Enfin, il y a aussi les individus. Selon nous, les individus devraient s’auto-responsabiliser davantage et devenir des consommateurs jouissant d’un pouvoir de décision plutôt que de demeurer des patients passifs. Bien que physiquement enfermés chez eux, les citoyens sont devenus des décideurs plus autonomes et surveillent eux-mêmes leur santé grâce à la télémédecine, à la délivrance d’ordonnances en ligne et aux produits de santé grand public.

Des pressions et des opportunités à long terme réapparaîtront

Si la crise de Covid-19 a braqué les projecteurs sur les difficultés auxquelles sont confrontés les systèmes de soin aujourd’hui, un grand nombre des problèmes de fond existent depuis des années. Les pressions à long terme qui s’exercent sur les dispositifs sanitaires dans le monde entier ont principalement pour origine les évolutions sociodémographiques, telles que la croissance et le vieillissement de la population, ainsi que l’augmentation du nombre de personnes souffrant de maladies chroniques ou de longue durée. Le coût élevé des investissements dans les infrastructures et les technologies médicales et la faiblesse des dépenses d’investissement depuis de nombreuses années ne font qu’aggraver la situation. Les systèmes de soin sont également mis à rude épreuve par l’augmentation des coûts de la main-d’œuvre et par la pénurie de personnel, ainsi que par le nombre croissant de voix réclamant un écosystème de services plus étendu. 
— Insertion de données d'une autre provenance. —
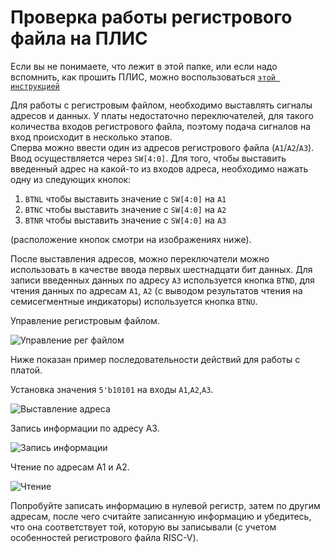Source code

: # Проверка работы регистрового файла на ПЛИС

Если вы не понимаете, что лежит в этой папке, или если надо вспомнить, как прошить ПЛИС, можно воспользоваться [`этой инструкцией`](../../../Other/Vivado%20Basics/Program%20nexys%20a7.md)

Для работы с регистровым файлом, необходимо выставлять сигналы адресов и данных.
У платы недостаточно переключателей, для такого количества входов регистрового файла, поэтому подача сигналов на вход происходит в несколько этапов.  
Сперва можно ввести один из адресов регистрового файла (`A1`/`A2`/`A3`). Ввод осуществляется через `SW[4:0]`. Для того, чтобы выставить введенный адрес на какой-то из входов адреса, необходимо нажать одну из следующих кнопок:

1. `BTNL` чтобы выставить значение с `SW[4:0]` на `A1`
2. `BTNC` чтобы выставить значение с `SW[4:0]` на `A2`
3. `BTNR` чтобы выставить значение с `SW[4:0]` на `A3`

(расположение кнопок смотри на изображениях ниже).

После выставления адресов, можно переключатели можно использовать в качестве ввода первых шестнадцати бит данных. Для записи введенных данных по адресу `A3` используется кнопка `BTND`, для чтения данных по адресам `A1`, `A2` (с выводом результатов чтения на семисегментные индикаторы) используется кнопка `BTNU`.

Управление регистровым файлом.

![Управление рег файлом](../../../../technical/Labs/Pic/nexys_rf1.jpg)

Ниже показан пример последовательности действий для работы с платой.

Установка значения `5'b10101` на входы `A1`,`A2`,`A3`.

![Выставление адреса](../../../../technical/Labs/Pic/nexys_rf2.jpg)

Запись информации по адресу А3.

![Запись информации](../../../../technical/Labs/Pic/nexys_rf3.jpg)

Чтение по адресам А1 и А2.

![Чтение](../../../../technical/Labs/Pic/nexys_rf4.jpg)

Попробуйте записать информацию в нулевой регистр, затем по другим адресам, после чего считайте записанную информацию и убедитесь, что она соответствует той, которую вы записывали (с учетом особенностей регистрового файла RISC-V).
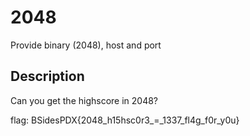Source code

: # 2048

Provide binary (2048), host and port

## Description

Can you get the highscore in 2048?

flag: BSidesPDX{2048_h15hsc0r3_=_1337_fl4g_f0r_y0u}
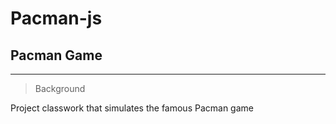 # Pacman-js
## Pacman Game

---

> Background

Project classwork that simulates the famous Pacman game
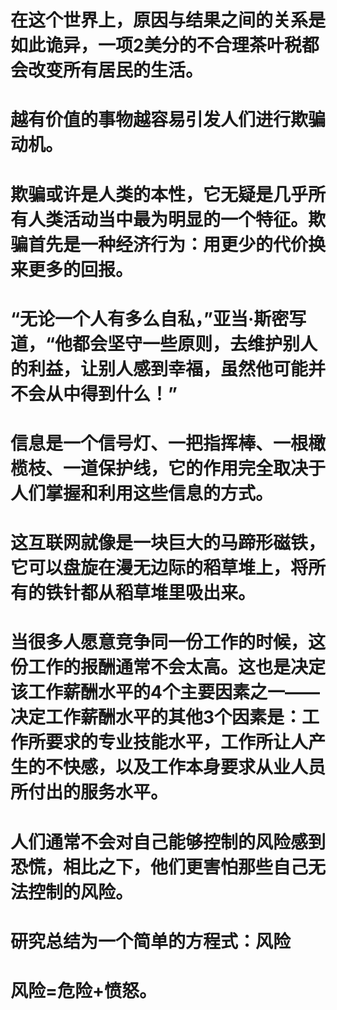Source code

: 

在这个世界上，原因与结果之间的关系是如此诡异，一项2美分的不合理茶叶税都会改变所有居民的生活。
==========


越有价值的事物越容易引发人们进行欺骗动机。
==========


欺骗或许是人类的本性，它无疑是几乎所有人类活动当中最为明显的一个特征。欺骗首先是一种经济行为：用更少的代价换来更多的回报。
==========


“无论一个人有多么自私，”亚当·斯密写道，“他都会坚守一些原则，去维护别人的利益，让别人感到幸福，虽然他可能并不会从中得到什么！”
==========

信息是一个信号灯、一把指挥棒、一根橄榄枝、一道保护线，它的作用完全取决于人们掌握和利用这些信息的方式。
==========


这互联网就像是一块巨大的马蹄形磁铁，它可以盘旋在漫无边际的稻草堆上，将所有的铁针都从稻草堆里吸出来。
==========


当很多人愿意竞争同一份工作的时候，这份工作的报酬通常不会太高。这也是决定该工作薪酬水平的4个主要因素之一——决定工作薪酬水平的其他3个因素是：工作所要求的专业技能水平，工作所让人产生的不快感，以及工作本身要求从业人员所付出的服务水平。
==========


人们通常不会对自己能够控制的风险感到恐慌，相比之下，他们更害怕那些自己无法控制的风险。
==========


研究总结为一个简单的方程式：风险
==========


风险=危险+愤怒。
==========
Pendant des années, les défis financiers ont assombri à des degrés divers les systèmes de santé publics et privés à travers le monde, et nous estimons que ce sera particulièrement le cas en 2020. La crise actuelle a révélé au grand jour les disparités de l’architecture sanitaire (p. ex., le nombre de lits pour 1 000 habitants) entre les pays. 

Figure 1 : Nombre de lits d’hôpitaux pour 1 000 habitants

 
Source : Banque J. Safra Sarasin SA, données de l’OCDE (2017 ou données disponibles les plus récentes).

 

Nous prévoyons que ces défis seront relevés avec plus d’urgence, de volonté politique et de moyens financiers que prévu. Dans les marchés émergents, la croissance démographique, combinée à l’augmentation de la richesse individuelle et aux efforts visant à développer les systèmes de santé publique, entraînera probablement une hausse des dépenses de santé. Ce sont les dépenses publiques qui vont augmenter dans ce secteur, mais aussi les dépenses des particuliers sous l’effet de la croissance des revenus. Jusqu’en 2030, les pays asiatiques abriteront environ la moitié de la croissance mondiale des ménages à revenus élevés (ceux qui gagnent plus de 25 000 USD par an)1. L’amélioration des soins médicaux est, avec l’éducation, une priorité pour la classe moyenne asiatique émergente. 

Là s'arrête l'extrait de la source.